21 Şubat 2011 Pazartesi

298-DELİ SARMAŞIK.

DELİ ŞARMAŞIK!
OSMAN TÜRKOĞUZ
Çeşmealtı; 25 Temmuz 2009.
osmanturkoguz@hotmail.com

Ben; öyle sık, sık rüya falan görmem. O gece, kanter içersinde kalmışım. Üniversiteden sınıf arkadaşım İLHAN, Antalya’da, özel bir dershanede edebiyat öğretmenliği yapıyordu.
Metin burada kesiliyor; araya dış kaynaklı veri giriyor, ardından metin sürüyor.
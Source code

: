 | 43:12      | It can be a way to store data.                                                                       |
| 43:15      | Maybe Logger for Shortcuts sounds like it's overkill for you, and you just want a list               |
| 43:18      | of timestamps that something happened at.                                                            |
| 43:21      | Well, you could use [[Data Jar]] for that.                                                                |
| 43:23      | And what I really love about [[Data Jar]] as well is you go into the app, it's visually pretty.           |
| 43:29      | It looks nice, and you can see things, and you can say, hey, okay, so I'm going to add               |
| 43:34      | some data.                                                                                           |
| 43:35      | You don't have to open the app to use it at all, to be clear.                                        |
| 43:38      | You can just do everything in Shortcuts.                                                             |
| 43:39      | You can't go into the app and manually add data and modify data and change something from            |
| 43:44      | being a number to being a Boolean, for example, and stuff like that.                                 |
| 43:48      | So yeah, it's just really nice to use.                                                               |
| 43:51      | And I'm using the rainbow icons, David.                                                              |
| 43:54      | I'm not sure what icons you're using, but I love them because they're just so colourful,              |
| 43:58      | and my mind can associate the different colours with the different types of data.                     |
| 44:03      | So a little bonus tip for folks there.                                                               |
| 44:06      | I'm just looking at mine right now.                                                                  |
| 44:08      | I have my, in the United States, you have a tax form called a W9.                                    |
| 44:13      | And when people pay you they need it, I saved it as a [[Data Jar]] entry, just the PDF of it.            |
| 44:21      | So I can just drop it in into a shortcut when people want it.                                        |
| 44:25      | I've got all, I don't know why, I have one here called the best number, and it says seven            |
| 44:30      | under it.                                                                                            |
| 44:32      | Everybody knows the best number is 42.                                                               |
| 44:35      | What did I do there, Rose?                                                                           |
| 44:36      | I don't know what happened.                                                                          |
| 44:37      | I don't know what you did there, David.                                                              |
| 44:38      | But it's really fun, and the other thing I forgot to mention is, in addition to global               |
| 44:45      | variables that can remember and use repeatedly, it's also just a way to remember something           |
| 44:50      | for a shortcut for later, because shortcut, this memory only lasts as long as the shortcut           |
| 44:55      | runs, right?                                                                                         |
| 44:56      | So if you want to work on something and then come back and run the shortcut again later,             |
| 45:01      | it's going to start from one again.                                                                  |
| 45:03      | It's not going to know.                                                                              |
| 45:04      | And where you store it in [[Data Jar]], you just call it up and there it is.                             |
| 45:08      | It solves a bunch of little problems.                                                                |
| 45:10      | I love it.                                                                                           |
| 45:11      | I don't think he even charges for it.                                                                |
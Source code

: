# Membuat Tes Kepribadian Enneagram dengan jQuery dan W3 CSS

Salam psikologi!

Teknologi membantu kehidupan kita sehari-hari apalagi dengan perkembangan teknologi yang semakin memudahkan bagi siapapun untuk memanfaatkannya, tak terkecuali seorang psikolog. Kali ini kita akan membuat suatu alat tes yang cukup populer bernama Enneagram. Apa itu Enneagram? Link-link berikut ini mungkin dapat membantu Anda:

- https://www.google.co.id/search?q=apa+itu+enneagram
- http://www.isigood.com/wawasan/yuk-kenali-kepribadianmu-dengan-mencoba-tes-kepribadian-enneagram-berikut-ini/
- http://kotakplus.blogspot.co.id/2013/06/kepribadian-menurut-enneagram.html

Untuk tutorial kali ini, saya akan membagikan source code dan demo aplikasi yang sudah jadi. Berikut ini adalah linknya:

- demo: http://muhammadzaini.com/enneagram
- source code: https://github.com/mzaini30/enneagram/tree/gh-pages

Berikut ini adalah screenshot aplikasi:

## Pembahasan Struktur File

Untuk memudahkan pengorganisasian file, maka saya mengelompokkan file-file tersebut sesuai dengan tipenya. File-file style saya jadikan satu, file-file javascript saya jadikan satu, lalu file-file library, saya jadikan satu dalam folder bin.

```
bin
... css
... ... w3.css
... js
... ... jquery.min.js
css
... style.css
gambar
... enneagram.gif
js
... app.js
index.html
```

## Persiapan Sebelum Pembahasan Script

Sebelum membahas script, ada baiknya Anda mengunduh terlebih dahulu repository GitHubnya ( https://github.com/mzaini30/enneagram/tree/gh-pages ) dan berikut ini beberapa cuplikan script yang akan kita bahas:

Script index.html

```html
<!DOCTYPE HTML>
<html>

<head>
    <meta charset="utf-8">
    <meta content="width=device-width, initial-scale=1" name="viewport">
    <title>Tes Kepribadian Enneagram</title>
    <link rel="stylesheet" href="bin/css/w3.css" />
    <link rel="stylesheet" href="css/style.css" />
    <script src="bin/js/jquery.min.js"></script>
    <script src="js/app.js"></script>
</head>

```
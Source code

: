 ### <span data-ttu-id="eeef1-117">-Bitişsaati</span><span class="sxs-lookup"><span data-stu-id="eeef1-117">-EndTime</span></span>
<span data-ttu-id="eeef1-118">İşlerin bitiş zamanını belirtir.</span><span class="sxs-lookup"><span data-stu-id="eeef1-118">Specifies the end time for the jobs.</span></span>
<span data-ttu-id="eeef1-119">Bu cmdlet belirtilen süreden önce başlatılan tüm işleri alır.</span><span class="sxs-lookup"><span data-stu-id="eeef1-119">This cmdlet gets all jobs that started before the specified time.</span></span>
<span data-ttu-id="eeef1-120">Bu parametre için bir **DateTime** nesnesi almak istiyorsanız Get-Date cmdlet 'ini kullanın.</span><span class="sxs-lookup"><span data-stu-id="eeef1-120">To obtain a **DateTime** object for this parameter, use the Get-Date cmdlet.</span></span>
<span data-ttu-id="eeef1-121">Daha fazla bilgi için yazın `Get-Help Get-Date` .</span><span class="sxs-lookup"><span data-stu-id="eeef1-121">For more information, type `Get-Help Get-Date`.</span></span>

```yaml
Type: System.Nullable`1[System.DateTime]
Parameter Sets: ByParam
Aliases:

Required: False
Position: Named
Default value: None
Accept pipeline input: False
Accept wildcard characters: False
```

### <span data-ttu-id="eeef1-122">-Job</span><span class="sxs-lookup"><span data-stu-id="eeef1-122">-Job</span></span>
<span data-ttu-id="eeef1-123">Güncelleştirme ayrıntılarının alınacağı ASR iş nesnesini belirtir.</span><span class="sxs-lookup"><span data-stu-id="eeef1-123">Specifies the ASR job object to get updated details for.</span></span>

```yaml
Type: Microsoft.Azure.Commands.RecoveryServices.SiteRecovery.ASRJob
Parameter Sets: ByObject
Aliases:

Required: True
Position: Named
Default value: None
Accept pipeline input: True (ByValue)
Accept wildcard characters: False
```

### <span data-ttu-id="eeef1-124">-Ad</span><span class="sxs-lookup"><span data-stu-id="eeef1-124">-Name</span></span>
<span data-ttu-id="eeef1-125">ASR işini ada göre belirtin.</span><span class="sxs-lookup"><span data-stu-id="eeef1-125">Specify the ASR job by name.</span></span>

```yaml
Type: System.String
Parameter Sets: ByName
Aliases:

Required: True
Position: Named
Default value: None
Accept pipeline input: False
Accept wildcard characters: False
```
Milli Eğitim Bakanlığı’nın açmış olduğu seçme sınavını da kazanmıştı. Rüyamda, simsiyah bir yaratığın, O’nun boynuna sarıldığını, hiçbir kimsenin de kendisine yardım etmediğini, canım arkadaşımın boğulmak üzere olduğunu gördüm. Telefonun acı, acı çalmasıyla de uyanmam bir oldu. Deli gibi telefona sarıldım. Telefondaki ses İLHAN’IN sesiydi. Hıçkırıklar içersinde:
-“Ben İLHAN; gecenin bu satında; seni rahatsız ettiğim için kusurumu bağışla..Gerisini getiremedi. Ahizeden, başkalarının da hıçkırıklar içersinde ağladıkları duyuluyordu. Ahizeyi, Babası Şeref Bey aldı;
“-Sana haber veremezlik edemezdik. İlhan’ın nişanlısı Teğmen Orhan; dün sabah, silahlı bir çatışmada, Hakkâri’de şehit düşmüş. Cenazesi, yarın özel bir askeri uçakla Antalya’ya getirilecek. Ertesi günü de defin işleri yapılacak. Havanın kötü olması, gelmenizi engellerse, sakın ola ki, kendinizi tehlikeye atmayın!”Dedi. Feryadımla, apartman çınladı. Düşmüş, bayılmışım. Benim canım Ablam, acele ile bir taksi çağırmış; dünyalar tatlısı Annem de, burnuma yanık kumaş koklatarak beni ayılttı Bütün aile fertlerim, hıçkırıklar içersindeydi. Seyahat valizim hazırlandı; Ablamla birlikte, en yakın otobüs yazıhanesine ulaştık. Otobüste, boş koltuk ta yokmuş. Bizim, hıçkıra, hıçkıra ağlamamızın nedenini öğrenen genç bir çift:
“Biz, yarın gitsek ya da hiç gitmesek te önemli değildir. Lütfen; biletlerimizi, hiç para ödemeden kabul eder misiniz? Siz, çok zor bir durumdasınız, iki kişilik koltukta rahatça da seyahat edebilirsiniz. Bizler de, yeni nişanlı öğretmen çiftiz, Şehidimize Tanrımızdan rahmet, size de sabırlar dileriz; “dediler. Hıçkırıklar içersinde, koltuğa gömüldüm. Bir yandan, deliler gibi ağlıyordum, bir yandan da geçmiş, sinema şeridi gibi gözlerimin önünden geçiyordu. Uludağ Üniversitesi, Edebiyat Fakültesinde okumuştuk. İkinci sınıfa geçtiğimizde, İLHAN, Rahmetli Orhan ve ben, en ideal arkadaşlar olarak seçilmiştik. İLHAN’IN Rahmetli Orhan’ı sevdiğini hissetmiştim.”Neden, hiç olmazsa, sözleşmiyorsunuz? Dediğimde:
“Senden saklım ve gizlim olamaz. Konya’da görevli Albay Amcamın bir önerisi var. Ben, onu emir olarak kabul ediyorum:
*İŞ,*Aş,*Aşk,* Eş! Sayın Orhanla Son sınıfa geldiğimizde, ailemize de haber vererek, sade bir nişan yapmayı düşünüyorum, O’NUN kabul etmesi şartı ile.” Demişti.